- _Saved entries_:
****************

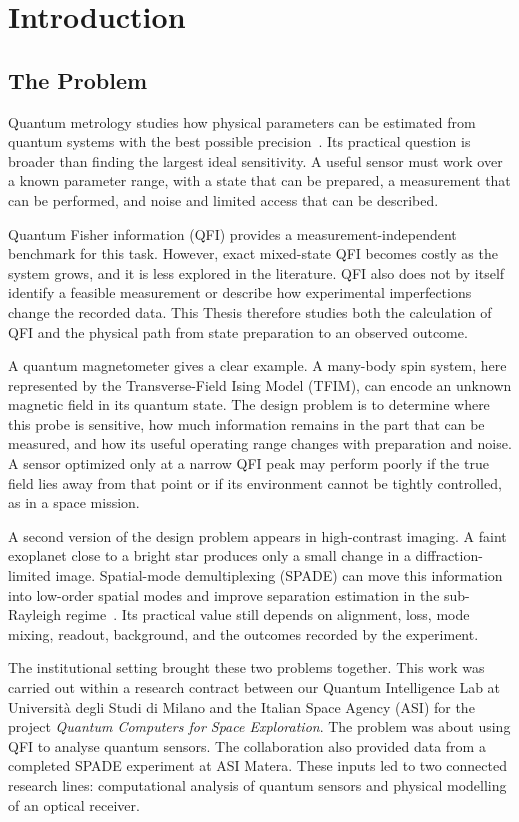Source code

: \chapter{Introduction}
\label{ch:introduction}

\section{The Problem}

Quantum metrology studies how physical parameters can be estimated from quantum systems with the best possible precision~\cite{Maccone2020squeezing}.  Its practical question is broader than finding the largest ideal sensitivity.  A useful sensor must work over a known parameter range, with a state that can be prepared, a measurement that can be performed, and noise and limited access that can be described.

Quantum Fisher information (QFI) provides a measurement-independent benchmark for this task.  However, exact mixed-state QFI becomes costly as the system grows, and it is less explored in the literature.  QFI also does not by itself identify a feasible measurement or describe how experimental imperfections change the recorded data.  This Thesis therefore studies both the calculation of QFI and the physical path from state preparation to an observed outcome.

A quantum magnetometer gives a clear example.  A many-body spin system, here represented by the Transverse-Field Ising Model (TFIM), can encode an unknown magnetic field in its quantum state.  The design problem is to determine where this probe is sensitive, how much information remains in the part that can be measured, and how its useful operating range changes with preparation and noise.  A sensor optimized only at a narrow QFI peak may perform poorly if the true field lies away from that point or if its environment cannot be tightly controlled, as in a space mission.

A second version of the design problem appears in high-contrast imaging.  A faint exoplanet close to a bright star produces only a small change in a diffraction-limited image.  Spatial-mode demultiplexing (SPADE) can move this information into low-order spatial modes and improve separation estimation in the sub-Rayleigh regime~\cite{Santamaria2024single,Tsang2016quantum}.  Its practical value still depends on alignment, loss, mode mixing, readout, background, and the outcomes recorded by the experiment.

The institutional setting brought these two problems together.  This work was carried out within a research contract between our Quantum Intelligence Lab at Università degli Studi di Milano and the Italian Space Agency (ASI) for the project \emph{Quantum Computers for Space Exploration}.  The problem was about using QFI to analyse quantum sensors.  The collaboration also provided data from a completed SPADE experiment at ASI Matera.  These inputs led to two connected research lines: computational analysis of quantum sensors and physical modelling of an optical receiver.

****************

- _REQUIRED WORK_: Without the pictures, repeat all the records word for word.

- _EXERCISE RESULT_:
Source code

: \chapter{Introduction}
\label{ch:introduction}

\section{The Problem}

Quantum metrology studies how physical parameters can be estimated from quantum systems with the best possible precision~\cite{Maccone2020squeezing}.  Its practical question is broader than finding the largest ideal sensitivity.  A useful sensor must work over a known parameter range, with a state that can be prepared, a measurement that can be performed, and noise and limited access that can be described.

Quantum Fisher information (QFI) provides a measurement-independent benchmark for this task.  However, exact mixed-state QFI becomes costly as the system grows, and it is less explored in the literature.  QFI also does not by itself identify a feasible measurement or describe how experimental imperfections change the recorded data.  This Thesis therefore studies both the calculation of QFI and the physical path from state preparation to an observed outcome.

A quantum magnetometer gives a clear example.  A many-body spin system, here represented by the Transverse-Field Ising Model (TFIM), can encode an unknown magnetic field in its quantum state.  The design problem is to determine where this probe is sensitive, how much information remains in the part that can be measured, and how its useful operating range changes with preparation and noise.  A sensor optimized only at a narrow QFI peak may perform poorly if the true field lies away from that point or if its environment cannot be tightly controlled, as in a space mission.

A second version of the design problem appears in high-contrast imaging.  A faint exoplanet close to a bright star produces only a small change in a diffraction-limited image.  Spatial-mode demultiplexing (SPADE) can move this information into low-order spatial modes and improve separation estimation in the sub-Rayleigh regime~\cite{Santamaria2024single,Tsang2016quantum}.  Its practical value still depends on alignment, loss, mode mixing, readout, background, and the outcomes recorded by the experiment.

The institutional setting brought these two problems together.  This work was carried out within a research contract between our Quantum Intelligence Lab at Università degli Studi di Milano and the Italian Space Agency (ASI) for the project \emph{Quantum Computers for Space Exploration}.  The problem was about using QFI to analyse quantum sensors.  The collaboration also provided data from a completed SPADE experiment at ASI Matera.  These inputs led to two connected research lines: computational analysis of quantum sensors and physical modelling of an optical receiver.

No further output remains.